| EXERCISE DIRECTIONS |
Restate the listing in full, keeping every word as it is.

- - -

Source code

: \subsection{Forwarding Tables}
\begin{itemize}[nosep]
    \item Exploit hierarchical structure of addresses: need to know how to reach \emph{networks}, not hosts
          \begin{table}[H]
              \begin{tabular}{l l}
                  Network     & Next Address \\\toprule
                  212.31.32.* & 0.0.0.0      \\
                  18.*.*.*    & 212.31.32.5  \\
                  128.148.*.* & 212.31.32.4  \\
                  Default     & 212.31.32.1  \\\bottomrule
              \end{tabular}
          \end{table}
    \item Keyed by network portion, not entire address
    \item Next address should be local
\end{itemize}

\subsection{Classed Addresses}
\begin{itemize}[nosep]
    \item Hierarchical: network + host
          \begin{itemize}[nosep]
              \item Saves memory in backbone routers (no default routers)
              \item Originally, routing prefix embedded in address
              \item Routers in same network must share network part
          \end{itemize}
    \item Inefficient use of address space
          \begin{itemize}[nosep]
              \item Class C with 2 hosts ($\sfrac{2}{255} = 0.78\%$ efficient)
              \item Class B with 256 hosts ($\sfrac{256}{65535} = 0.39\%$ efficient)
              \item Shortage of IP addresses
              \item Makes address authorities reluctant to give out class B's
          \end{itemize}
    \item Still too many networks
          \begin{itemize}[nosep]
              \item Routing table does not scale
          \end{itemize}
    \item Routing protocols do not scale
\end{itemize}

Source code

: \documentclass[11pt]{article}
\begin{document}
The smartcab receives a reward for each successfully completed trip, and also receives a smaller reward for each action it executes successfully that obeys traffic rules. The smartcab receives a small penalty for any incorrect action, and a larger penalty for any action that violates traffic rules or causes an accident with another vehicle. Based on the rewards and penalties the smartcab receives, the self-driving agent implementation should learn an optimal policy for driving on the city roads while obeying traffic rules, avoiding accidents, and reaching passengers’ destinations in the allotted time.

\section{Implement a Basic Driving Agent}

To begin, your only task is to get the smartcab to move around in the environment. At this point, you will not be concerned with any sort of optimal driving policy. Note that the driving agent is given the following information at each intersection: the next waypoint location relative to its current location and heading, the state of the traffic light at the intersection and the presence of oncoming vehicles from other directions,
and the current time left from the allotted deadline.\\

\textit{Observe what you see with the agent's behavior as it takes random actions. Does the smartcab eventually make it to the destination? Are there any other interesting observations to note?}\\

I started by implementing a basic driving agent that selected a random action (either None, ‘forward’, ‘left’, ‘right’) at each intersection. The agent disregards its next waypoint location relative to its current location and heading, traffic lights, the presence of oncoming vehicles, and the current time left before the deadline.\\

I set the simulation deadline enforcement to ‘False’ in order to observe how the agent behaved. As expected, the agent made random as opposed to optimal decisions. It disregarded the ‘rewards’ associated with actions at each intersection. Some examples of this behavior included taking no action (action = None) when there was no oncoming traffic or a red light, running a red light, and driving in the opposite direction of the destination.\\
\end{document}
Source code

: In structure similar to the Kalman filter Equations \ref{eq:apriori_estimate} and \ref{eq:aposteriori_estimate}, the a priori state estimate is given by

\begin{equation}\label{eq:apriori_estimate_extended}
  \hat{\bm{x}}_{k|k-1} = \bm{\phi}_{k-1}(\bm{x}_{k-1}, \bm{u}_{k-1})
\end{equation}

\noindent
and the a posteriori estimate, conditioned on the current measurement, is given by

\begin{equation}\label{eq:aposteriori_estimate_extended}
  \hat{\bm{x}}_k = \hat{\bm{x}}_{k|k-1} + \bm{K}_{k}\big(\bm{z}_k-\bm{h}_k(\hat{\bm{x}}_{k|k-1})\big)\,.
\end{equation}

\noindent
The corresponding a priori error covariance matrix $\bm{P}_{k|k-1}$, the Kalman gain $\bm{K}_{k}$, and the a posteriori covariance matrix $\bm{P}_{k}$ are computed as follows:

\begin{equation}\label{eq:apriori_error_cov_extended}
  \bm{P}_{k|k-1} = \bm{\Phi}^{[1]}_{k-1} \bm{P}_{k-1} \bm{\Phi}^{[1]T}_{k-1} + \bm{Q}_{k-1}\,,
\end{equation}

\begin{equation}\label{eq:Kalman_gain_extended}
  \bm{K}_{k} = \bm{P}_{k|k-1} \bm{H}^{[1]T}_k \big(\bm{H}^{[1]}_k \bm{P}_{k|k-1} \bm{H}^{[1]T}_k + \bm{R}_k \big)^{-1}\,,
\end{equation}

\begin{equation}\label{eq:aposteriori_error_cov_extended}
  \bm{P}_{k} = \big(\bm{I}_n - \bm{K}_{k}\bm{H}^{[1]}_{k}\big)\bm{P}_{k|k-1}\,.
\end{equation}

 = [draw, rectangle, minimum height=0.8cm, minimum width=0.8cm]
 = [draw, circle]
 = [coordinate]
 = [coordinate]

- - -

| EXERCISE RESULT |
Source code

: \subsection{Forwarding Tables}
\begin{itemize}[nosep]
    \item Exploit hierarchical structure of addresses: need to know how to reach \emph{networks}, not hosts
          \begin{table}[H]
              \begin{tabular}{l l}
                  Network     & Next Address \\\toprule
                  212.31.32.* & 0.0.0.0      \\
                  18.*.*.*    & 212.31.32.5  \\
                  128.148.*.* & 212.31.32.4  \\
                  Default     & 212.31.32.1  \\\bottomrule
              \end{tabular}
          \end{table}
    \item Keyed by network portion, not entire address
    \item Next address should be local
\end{itemize}

\subsection{Classed Addresses}
\begin{itemize}[nosep]
    \item Hierarchical: network + host
          \begin{itemize}[nosep]
              \item Saves memory in backbone routers (no default routers)
              \item Originally, routing prefix embedded in address
              \item Routers in same network must share network part
          \end{itemize}
    \item Inefficient use of address space
          \begin{itemize}[nosep]
              \item Class C with 2 hosts ($\sfrac{2}{255} = 0.78\%$ efficient)
              \item Class B with 256 hosts ($\sfrac{256}{65535} = 0.39\%$ efficient)
              \item Shortage of IP addresses
              \item Makes address authorities reluctant to give out class B's
          \end{itemize}
    \item Still too many networks
          \begin{itemize}[nosep]
              \item Routing table does not scale
          \end{itemize}
    \item Routing protocols do not scale
\end{itemize}

Source code

: \documentclass[11pt]{article}
\begin{document}
The smartcab receives a reward for each successfully completed trip, and also receives a smaller reward for each action it executes successfully that obeys traffic rules. The smartcab receives a small penalty for any incorrect action, and a larger penalty for any action that violates traffic rules or causes an accident with another vehicle. Based on the rewards and penalties the smartcab receives, the self-driving agent implementation should learn an optimal policy for driving on the city roads while obeying traffic rules, avoiding accidents, and reaching passengers’ destinations in the allotted time.

\section{Implement a Basic Driving Agent}

To begin, your only task is to get the smartcab to move around in the environment. At this point, you will not be concerned with any sort of optimal driving policy. Note that the driving agent is given the following information at each intersection: the next waypoint location relative to its current location and heading, the state of the traffic light at the intersection and the presence of oncoming vehicles from other directions,
and the current time left from the allotted deadline.\\

\textit{Observe what you see with the agent's behavior as it takes random actions. Does the smartcab eventually make it to the destination? Are there any other interesting observations to note?}\\

I started by implementing a basic driving agent that selected a random action (either None, ‘forward’, ‘left’, ‘right’) at each intersection. The agent disregards its next waypoint location relative to its current location and heading, traffic lights, the presence of oncoming vehicles, and the current time left before the deadline.\\

I set the simulation deadline enforcement to ‘False’ in order to observe how the agent behaved. As expected, the agent made random as opposed to optimal decisions. It disregarded the ‘rewards’ associated with actions at each intersection. Some examples of this behavior included taking no action (action = None) when there was no oncoming traffic or a red light, running a red light, and driving in the opposite direction of the destination.\\
\end{document}
Source code

: In structure similar to the Kalman filter Equations \ref{eq:apriori_estimate} and \ref{eq:aposteriori_estimate}, the a priori state estimate is given by

\begin{equation}\label{eq:apriori_estimate_extended}
  \hat{\bm{x}}_{k|k-1} = \bm{\phi}_{k-1}(\bm{x}_{k-1}, \bm{u}_{k-1})
\end{equation}

\noindent
and the a posteriori estimate, conditioned on the current measurement, is given by

\begin{equation}\label{eq:aposteriori_estimate_extended}
  \hat{\bm{x}}_k = \hat{\bm{x}}_{k|k-1} + \bm{K}_{k}\big(\bm{z}_k-\bm{h}_k(\hat{\bm{x}}_{k|k-1})\big)\,.
\end{equation}

\noindent
The corresponding a priori error covariance matrix $\bm{P}_{k|k-1}$, the Kalman gain $\bm{K}_{k}$, and the a posteriori covariance matrix $\bm{P}_{k}$ are computed as follows:

\begin{equation}\label{eq:apriori_error_cov_extended}
  \bm{P}_{k|k-1} = \bm{\Phi}^{[1]}_{k-1} \bm{P}_{k-1} \bm{\Phi}^{[1]T}_{k-1} + \bm{Q}_{k-1}\,,
\end{equation}

\begin{equation}\label{eq:Kalman_gain_extended}
  \bm{K}_{k} = \bm{P}_{k|k-1} \bm{H}^{[1]T}_k \big(\bm{H}^{[1]}_k \bm{P}_{k|k-1} \bm{H}^{[1]T}_k + \bm{R}_k \big)^{-1}\,,
\end{equation}

\begin{equation}\label{eq:aposteriori_error_cov_extended}
  \bm{P}_{k} = \big(\bm{I}_n - \bm{K}_{k}\bm{H}^{[1]}_{k}\big)\bm{P}_{k|k-1}\,.
\end{equation}

 = [draw, rectangle, minimum height=0.8cm, minimum width=0.8cm]
 = [draw, circle]
 = [coordinate]
 = [coordinate]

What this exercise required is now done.